Deterministic Part Identification

 

This project develops a geometric canonicalization pipeline for resolving part identity directly from a single assembly file. Rather than relying on external references or manual tagging, the system treats the model as a self-contained source of truth and derives part equivalence through rule-based classification and invariant geometric signatures.

All objects are first audited and grouped by parsed assembly and category metadata. For each instance, orientation-independent bounding box dimensions are computed, quantized to model tolerance, and sorted to eliminate rotational dependency. Category-specific identity keys are then constructed: discrete components are resolved through dimension-based equivalence, while linear extrusions are canonicalized through profile signature extraction. Profiles are generated by sectioning each extrusion along its principal axis, extracting a single closed loop, and stabilizing area, perimeter, width, and height metrics via tolerance-based normalization.

These canonical signatures collapse geometrically equivalent parts into stable identity groups independent of placement, rotation, or duplication.

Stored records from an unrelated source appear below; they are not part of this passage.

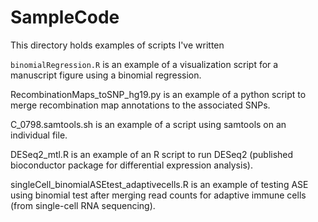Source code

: # SampleCode
This directory holds examples of scripts I've written

`binomialRegression.R` is an example of a visualization script for a manuscript figure using a binomial regression.

RecombinationMaps_toSNP_hg19.py is an example of a python script to merge recombination map annotations to the associated SNPs. 

C_0798.samtools.sh is an example of a script using samtools on an individual file. 

DESeq2_mtl.R is an example of an R script to run DESeq2 (published bioconductor package for differential expression analysis).

singleCell_binomialASEtest_adaptivecells.R is an example of testing ASE using binomial test after merging read counts for adaptive immune cells (from single-cell RNA sequencing).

Unique profile IDs and length suffixes are assigned per extrusion family, while non-extrusion components receive identifiers derived from categorical and dimensional equivalence.

The resolved identity space is compiled into fabrication-ready outputs, including per-assembly BOM tables and a global part inventory. A linear nesting routine applies first-fit decreasing bin packing against fixed stock lengths to evaluate material utilization and waste distribution.

The result is a geometry-driven part identification system that converts unstructured model data into fabrication intelligence through canonicalization, invariant classification, and rule-based compilation.